• PROBLEM: Starting at the line that contains "exchange rate pairing." and ending at the line that contains "- API endpoint: https://open.er-api.com/v6/latest/GBP", the lines below are to be given again exactly, with nothing added.

• THE DATA:
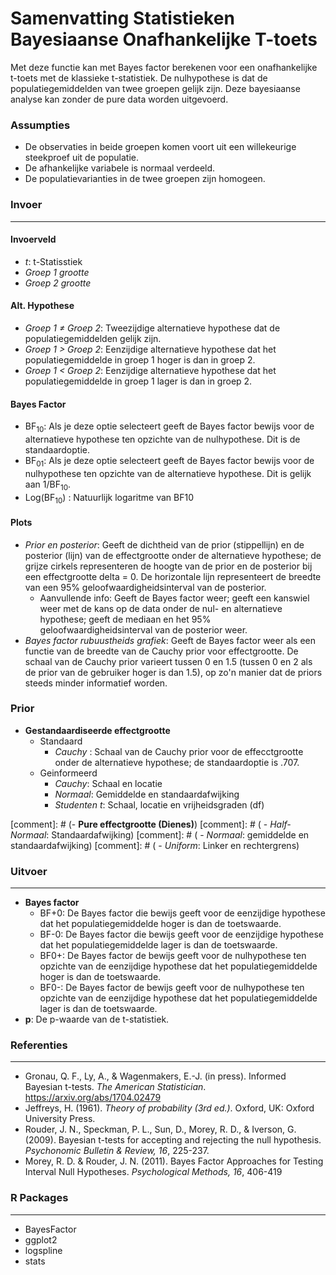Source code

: Samenvatting Statistieken Bayesiaanse Onafhankelijke T-toets
===

Met deze functie kan met Bayes factor berekenen voor een onafhankelijke t-toets met de klassieke t-statistiek. De nulhypothese is dat de populatiegemiddelden van twee groepen gelijk zijn. Deze bayesiaanse analyse kan zonder de pure data worden uitgevoerd.

### Assumpties 
- De observaties in beide groepen komen voort uit een willekeurige steekproef uit de populatie.
- De afhankelijke variabele is normaal verdeeld.
- De populatievarianties in de twee groepen zijn homogeen.

### Invoer
---
#### Invoerveld
- *t*: t-Statisstiek
- *Groep 1 grootte*
- *Groep 2 grootte*

#### Alt. Hypothese
- *Groep 1 &ne; Groep 2*: Tweezijdige alternatieve hypothese dat de populatiegemiddelden gelijk zijn.
- *Groep 1 &gt; Groep 2*: Eenzijdige alternatieve hypothese dat het populatiegemiddelde in groep 1 hoger is dan in groep 2.
- *Groep 1 &lt; Groep 2*: Eenzijdige alternatieve hypothese dat het populatiegemiddelde in groep 1 lager is dan in groep 2.

#### Bayes Factor
- BF<sub>10</sub>: Als je deze optie selecteert geeft de Bayes factor bewijs voor de alternatieve hypothese ten opzichte van de nulhypothese. Dit is de standaardoptie. 
- BF<sub>01</sub>: Als je deze optie selecteert geeft de Bayes factor bewijs voor de nulhypothese ten opzichte van de alternatieve hypothese. Dit is gelijk aan 1/BF<sub>10</sub>.
- Log(BF<sub>10</sub>) : Natuurlijk logaritme van BF10 

#### Plots
- *Prior en posterior*: Geeft de dichtheid van de prior (stippellijn) en de posterior (lijn) van de effectgrootte onder de alternatieve hypothese; de grijze cirkels representeren de hoogte van de prior en de posterior bij een effectgrootte delta = 0. De horizontale lijn representeert de breedte van een 95% geloofwaardigheidsinterval van de posterior.
  - Aanvullende info: Geeft de Bayes factor weer; geeft een kanswiel weer met de kans op de data onder de nul- en alternatieve hypothese; geeft de mediaan en het 95% geloofwaardigheidsinterval van de posterior weer.
- *Bayes factor rubuustheids grafiek*: Geeft de Bayes factor weer als een functie van de breedte van de Cauchy prior voor effectgrootte. De schaal van de Cauchy prior varieert tussen 0 en 1.5 (tussen 0 en 2 als de prior van de gebruiker hoger is dan 1.5), op zo'n manier dat de priors steeds minder informatief worden.

### Prior
- **Gestandaardiseerde effectgrootte**
  - Standaard 
    - *Cauchy* : Schaal van de Cauchy prior voor de effecctgrootte onder de alternatieve hypothese; de standaardoptie is .707.
  - Geinformeerd
	- *Cauchy*: Schaal en locatie
	- *Normaal*: Gemiddelde en standaardafwijking
	- *Studenten t*: Schaal, locatie en vrijheidsgraden (df) 


[comment]: # (- **Pure effectgrootte (Dienes)**)
[comment]: # (  - *Half-Normaal*: Standaardafwijking)
[comment]: # (  - *Normaal*: gemiddelde en standaardafwijking)
[comment]: # (  - *Uniform*: Linker en rechtergrens)

### Uitvoer
---
- **Bayes factor**
  - BF+0: De Bayes factor die bewijs geeft voor de eenzijdige hypothese dat het populatiegemiddelde hoger is dan de toetswaarde.
  - BF-0: De Bayes factor die bewijs geeft voor de eenzijdige hypothese dat het populatiegemiddelde lager is dan de toetswaarde.
  - BF0+: De Bayes factor de bewijs geeft voor de nulhypothese ten opzichte van de eenzijdige hypothese dat het populatiegemiddelde hoger is dan de toetswaarde.
  - BF0-: De Bayes factor de bewijs geeft voor de nulhypothese ten opzichte van de eenzijdige hypothese dat het populatiegemiddelde lager is dan de toetswaarde.
- **p**: De p-waarde van de t-statistiek.

### Referenties
---
- Gronau, Q. F., Ly, A., & Wagenmakers, E.-J. (in press). Informed Bayesian t-tests. *The American Statistician*. <a href="https://arxiv.org/abs/1704.02479">https://arxiv.org/abs/1704.02479</a>
- Jeffreys, H. (1961). *Theory of probability (3rd ed.)*. Oxford, UK: Oxford University Press.
- Rouder, J. N., Speckman, P. L., Sun, D., Morey, R. D., & Iverson, G. (2009). Bayesian t-tests for accepting and rejecting the null hypothesis. *Psychonomic Bulletin & Review, 16*, 225-237.
- Morey, R. D. & Rouder, J. N. (2011). Bayes Factor Approaches for Testing Interval Null Hypotheses. *Psychological Methods, 16*, 406-419

### R Packages
---
- BayesFactor
- ggplot2
- logspline
- stats
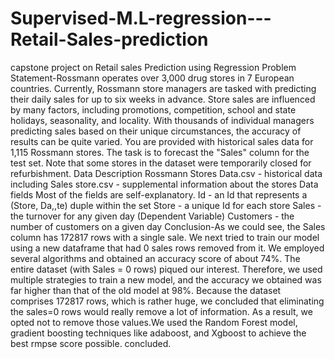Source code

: # Supervised-M.L-regression---Retail-Sales-prediction
capstone project on Retail sales Prediction using Regression
Problem Statement-Rossmann operates over 3,000 drug stores in 7 European countries. Currently, Rossmann store managers are tasked with predicting their daily sales for up to six weeks in advance. Store sales are influenced by many factors, including promotions, competition, school and state holidays, seasonality, and locality. With thousands of individual managers predicting sales based on their unique circumstances, the accuracy of results can be quite varied. You are provided with historical sales data for 1,115 Rossmann stores. The task is to forecast the "Sales" column for the test set. Note that some stores in the dataset were temporarily closed for refurbishment. Data Description Rossmann Stores Data.csv - historical data including Sales store.csv - supplemental information about the stores Data fields Most of the fields are self-explanatory. Id - an Id that represents a (Store, Da,,te) duple within the set Store - a unique Id for each store Sales - the turnover for any given day (Dependent Variable) Customers - the number of customers on a given day
Conclusion-As we could see, the Sales column has 172817 rows with a single sale. We next tried to train our model using a new dataframe that had 0 sales rows removed from it. We employed several algorithms and obtained an accuracy score of about 74%.
The entire dataset (with Sales = 0 rows) piqued our interest. Therefore, we used multiple strategies to train a new model, and the accuracy we obtained was far higher than that of the old model at 98%.
Because the dataset comprises 172817 rows, which is rather huge, we concluded that eliminating the sales=0 rows would really remove a lot of information. As a result, we opted not to remove those values.We used the Random Forest model, gradient boosting techniques like adaboost, and Xgboost to achieve the best rmpse score possible.
concluded.
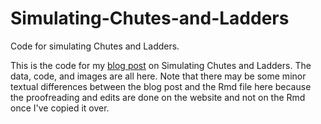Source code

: # Simulating-Chutes-and-Ladders
Code for simulating Chutes and Ladders. 

This is the code for my [blog post](http://joeystanley.com/blog/simulating_chutes_and_ladders) on Simulating Chutes and Ladders. The data, code, and images are all here. Note that there may be some minor textual differences between the blog post and the Rmd file here because the proofreading and edits are done on the website and not on the Rmd once I've copied it over.
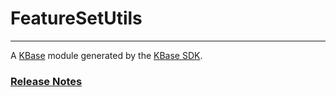 
# FeatureSetUtils
---

A [KBase](https://kbase.us) module generated by the [KBase SDK](https://github.com/kbase/kb_sdk).


### [Release Notes](RELEASE_NOTES.md)
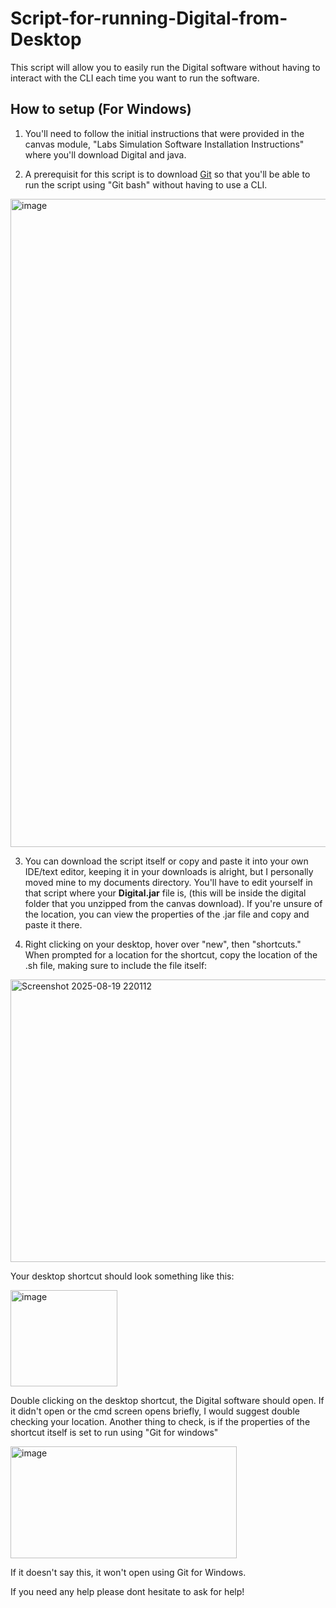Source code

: # Script-for-running-Digital-from-Desktop
This script will allow you to easily run the Digital software without having to interact with the CLI each time you want to run the software. 

## How to setup (**For Windows**)
1. You'll need to follow the initial instructions that were provided in the canvas module, "Labs Simulation Software Installation Instructions" where you'll download Digital and java.
 
2. A prerequisit for this script is to download [Git](https://git-scm.com/downloads) so that you'll be able to run the script using "Git bash" without having to use a CLI.

<img width="1080" height="1037" alt="image" src="https://github.com/user-attachments/assets/7e73c925-a687-46a2-8823-0aa6d572dca3" />


3. You can download the script itself or copy and paste it into your own IDE/text editor, keeping it in your downloads is alright, but I personally moved mine to my documents directory. You'll have to edit yourself in that script where your **Digital.jar** file is, (this will be inside the digital folder that you unzipped from the canvas download). If you're unsure of the location, you can view the properties of the .jar file and copy and paste it there.

4. Right clicking on your desktop, hover over "new", then "shortcuts." When prompted for a location for the shortcut, copy the location of the .sh file, making sure to include the file itself:
<img width="615" height="452" alt="Screenshot 2025-08-19 220112" src="https://github.com/user-attachments/assets/a1d43d86-82ee-40ff-8c3e-125ab667a74b" />

Your desktop shortcut should look something like this:

<img width="171" height="154" alt="image" src="https://github.com/user-attachments/assets/92d13814-7e60-42f8-95e0-19ff0ad82e3a" />

Double clicking on the desktop shortcut, the Digital software should open. If it didn't open or the cmd screen opens briefly, I would suggest double checking your location. Another thing to check, is if the properties of the shortcut itself is set to run using "Git for windows"

<img width="362" height="179" alt="image" src="https://github.com/user-attachments/assets/5ebd3dc0-ff85-44b0-b48e-dddb92954406" />

If it doesn't say this, it won't open using Git for Windows.


If you need any help please dont hesitate to ask for help!
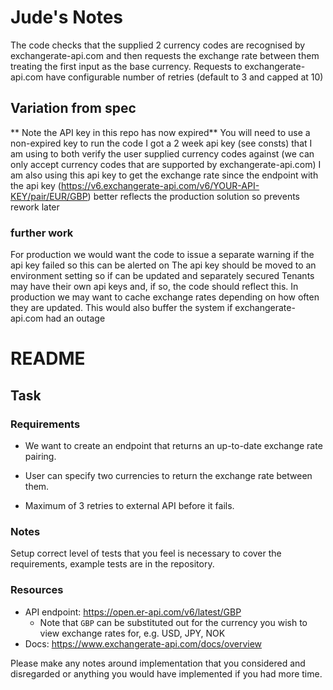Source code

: # Jude's Notes
The code checks that the supplied 2 currency codes are recognised by exchangerate-api.com and then requests the exchange rate between them treating the first input as the base currency.
Requests to exchangerate-api.com have configurable number of retries (default to 3 and capped at 10) 

## Variation from spec
** Note the API key in this repo has now expired** You will need to use a non-expired key to run the code
I got a 2 week api key (see consts) that I am using to both verify the user supplied currency codes against (we can only accept currency codes that are supported by exchangerate-api.com) 
I am also using this api key to get the exchange rate since the endpoint with the api key  (https://v6.exchangerate-api.com/v6/YOUR-API-KEY/pair/EUR/GBP) better reflects the production solution so prevents rework later

### further work
For production we would want the code to issue a separate warning if the api key failed so this can be alerted on
The api key should be moved to an environment setting so if can be updated and separately secured
Tenants may have their own api keys and, if so, the code should reflect this. 
In production we may want to cache exchange rates depending on how often they are updated. This would also buffer the system if exchangerate-api.com had an outage 

# README

## Task

### Requirements

* We want to create an endpoint that returns an up-to-date exchange rate pairing.

* User can specify two currencies to return the exchange rate between them.

* Maximum of 3 retries to external API before it fails.

### Notes

Setup correct level of tests that you feel is necessary to cover the requirements, example tests are in the repository.

### Resources

 - API endpoint: https://open.er-api.com/v6/latest/GBP
    - Note that `GBP` can be substituted out for the currency you wish to view exchange rates for, e.g. USD, JPY, NOK
 - Docs: https://www.exchangerate-api.com/docs/overview

Please make any notes around implementation that you considered and disregarded or anything you would have implemented if you had more time.
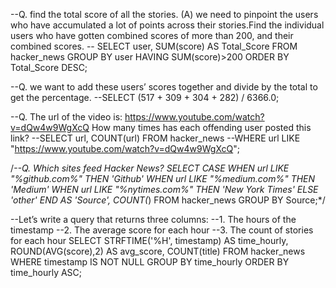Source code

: --Q. find the total score of all the stories. (A) we need to pinpoint the users who have accumulated a lot of points across their stories.Find the individual users who have gotten combined scores of more than 200, and their combined scores. 
-- SELECT user, SUM(score) AS Total_Score FROM hacker_news
  GROUP BY user HAVING SUM(score)>200
  ORDER BY Total_Score DESC;

--Q.  we want to add these users’ scores together and divide by the total to get the percentage.
--SELECT (517 + 309 + 304 + 282) / 6366.0;


--Q. The url of the video is: https://www.youtube.com/watch?v=dQw4w9WgXcQ How many times has each offending user posted this link?
--SELECT url, COUNT(url) FROM hacker_news
--WHERE url LIKE "https://www.youtube.com/watch?v=dQw4w9WgXcQ";

/*--Q. Which sites feed Hacker News?
SELECT CASE
  WHEN url LIKE "%github.com%" THEN 'Github'
  WHEN url LIKE "%medium.com%" THEN 'Medium'
  WHEN url LIKE "%nytimes.com%" THEN 'New York Times' 
  ELSE 'other' 
END AS 'Source',
COUNT(*)
FROM hacker_news
GROUP BY Source;*/

--Let’s write a query that returns three columns:
--1. The hours of the timestamp
--2. The average score for each hour
--3. The count of stories for each hour
SELECT STRFTIME('%H', timestamp) AS time_hourly,
ROUND(AVG(score),2) AS avg_score, 
COUNT(title) FROM hacker_news 
WHERE timestamp IS NOT NULL GROUP BY time_hourly ORDER BY time_hourly ASC;



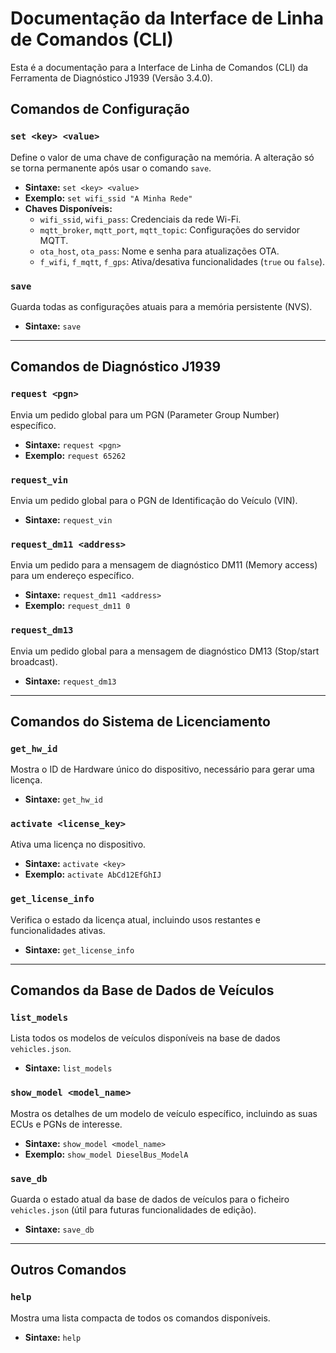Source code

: # Documentação da Interface de Linha de Comandos (CLI)

Esta é a documentação para a Interface de Linha de Comandos (CLI) da Ferramenta de Diagnóstico J1939 (Versão 3.4.0).

## Comandos de Configuração

### `set <key> <value>`
Define o valor de uma chave de configuração na memória. A alteração só se torna permanente após usar o comando `save`.

- **Sintaxe:** `set <key> <value>`
- **Exemplo:** `set wifi_ssid "A Minha Rede"`
- **Chaves Disponíveis:**
  - `wifi_ssid`, `wifi_pass`: Credenciais da rede Wi-Fi.
  - `mqtt_broker`, `mqtt_port`, `mqtt_topic`: Configurações do servidor MQTT.
  - `ota_host`, `ota_pass`: Nome e senha para atualizações OTA.
  - `f_wifi`, `f_mqtt`, `f_gps`: Ativa/desativa funcionalidades (`true` ou `false`).

### `save`
Guarda todas as configurações atuais para a memória persistente (NVS).

- **Sintaxe:** `save`

---

## Comandos de Diagnóstico J1939

### `request <pgn>`
Envia um pedido global para um PGN (Parameter Group Number) específico.

- **Sintaxe:** `request <pgn>`
- **Exemplo:** `request 65262`

### `request_vin`
Envia um pedido global para o PGN de Identificação do Veículo (VIN).

- **Sintaxe:** `request_vin`

### `request_dm11 <address>`
Envia um pedido para a mensagem de diagnóstico DM11 (Memory access) para um endereço específico.

- **Sintaxe:** `request_dm11 <address>`
- **Exemplo:** `request_dm11 0`

### `request_dm13`
Envia um pedido global para a mensagem de diagnóstico DM13 (Stop/start broadcast).

- **Sintaxe:** `request_dm13`

---

## Comandos do Sistema de Licenciamento

### `get_hw_id`
Mostra o ID de Hardware único do dispositivo, necessário para gerar uma licença.

- **Sintaxe:** `get_hw_id`

### `activate <license_key>`
Ativa uma licença no dispositivo.

- **Sintaxe:** `activate <key>`
- **Exemplo:** `activate AbCd12EfGhIJ`

### `get_license_info`
Verifica o estado da licença atual, incluindo usos restantes e funcionalidades ativas.

- **Sintaxe:** `get_license_info`

---

## Comandos da Base de Dados de Veículos

### `list_models`
Lista todos os modelos de veículos disponíveis na base de dados `vehicles.json`.

- **Sintaxe:** `list_models`

### `show_model <model_name>`
Mostra os detalhes de um modelo de veículo específico, incluindo as suas ECUs e PGNs de interesse.

- **Sintaxe:** `show_model <model_name>`
- **Exemplo:** `show_model DieselBus_ModelA`

### `save_db`
Guarda o estado atual da base de dados de veículos para o ficheiro `vehicles.json` (útil para futuras funcionalidades de edição).

- **Sintaxe:** `save_db`

---

## Outros Comandos

### `help`
Mostra uma lista compacta de todos os comandos disponíveis.

- **Sintaxe:** `help`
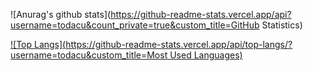 ![Anurag's github stats](https://github-readme-stats.vercel.app/api?username=todacu&count_private=true&custom_title=GitHub Statistics)

[![Top Langs](https://github-readme-stats.vercel.app/api/top-langs/?username=todacu&custom_title=Most Used Languages)](https://github.com/anuraghazra/github-readme-stats)
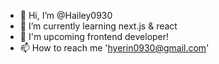 - 👋 Hi, I’m @Hailey0930
- 🌱 I’m currently learning next.js & react
- 💞️ I'm upcoming frontend developer!
- 📫 How to reach me 'hyerin0930@gmail.com'

<!---
Hailey0930/Hailey0930 is a ✨ special ✨ repository because its `README.md` (this file) appears on your GitHub profile.
You can click the Preview link to take a look at your changes.
--->
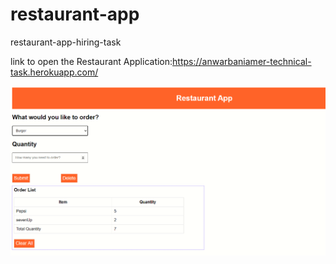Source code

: # restaurant-app
restaurant-app-hiring-task

link to open the Restaurant Application:https://anwarbaniamer-technical-task.herokuapp.com/

![alt text](https://github.com/AnwarBaniAmer/anwarbaniamer-technical-task/blob/main/Capture.PNG)
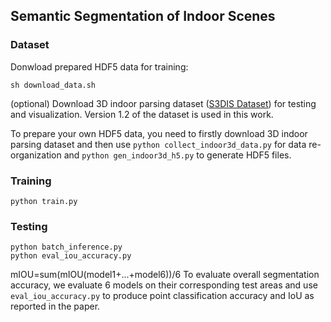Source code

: ## Semantic Segmentation of Indoor Scenes

### Dataset

Donwload prepared HDF5 data for training:

    sh download_data.sh

(optional) Download 3D indoor parsing dataset (<a href="http://buildingparser.stanford.edu/dataset.html">S3DIS Dataset</a>) for testing and visualization. Version 1.2 of the dataset is used in this work.


To prepare your own HDF5 data, you need to firstly download 3D indoor parsing dataset and then use `python collect_indoor3d_data.py` for data re-organization and `python gen_indoor3d_h5.py` to generate HDF5 files.

### Training

    python train.py
    
### Testing

    python batch_inference.py
    python eval_iou_accuracy.py

mIOU=sum(mIOU(model1+...+model6))/6
To evaluate overall segmentation accuracy, we evaluate 6 models on their corresponding test areas and use `eval_iou_accuracy.py` to produce point classification accuracy and IoU as reported in the paper. 


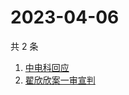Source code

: # 2023-04-06

共 2 条

<!-- BEGIN ZHIHUSEARCH -->
<!-- 最后更新时间 Thu Apr 06 2023 05:08:52 GMT+0800 (China Standard Time) -->
1. [中电科回应](https://www.zhihu.com/search?q=中电科回应)
1. [翟欣欣案一审宣判](https://www.zhihu.com/search?q=翟欣欣案一审宣判)
<!-- END ZHIHUSEARCH -->
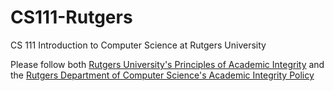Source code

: # CS111-Rutgers

CS 111 Introduction to Computer Science at Rutgers University

Please follow both [Rutgers University's Principles of Academic Integrity](http://academicintegrity.rutgers.edu/) and the [Rutgers Department of Computer Science's Academic Integrity Policy](https://www.cs.rutgers.edu/academics/undergraduate/academic-integrity-policy)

• RESULT OF THIS EXERCISE:
* We want to create an endpoint that returns an up-to-date exchange rate pairing.

* User can specify two currencies to return the exchange rate between them.

* Maximum of 3 retries to external API before it fails.

### Notes

Setup correct level of tests that you feel is necessary to cover the requirements, example tests are in the repository.

### Resources

 - API endpoint: https://open.er-api.com/v6/latest/GBP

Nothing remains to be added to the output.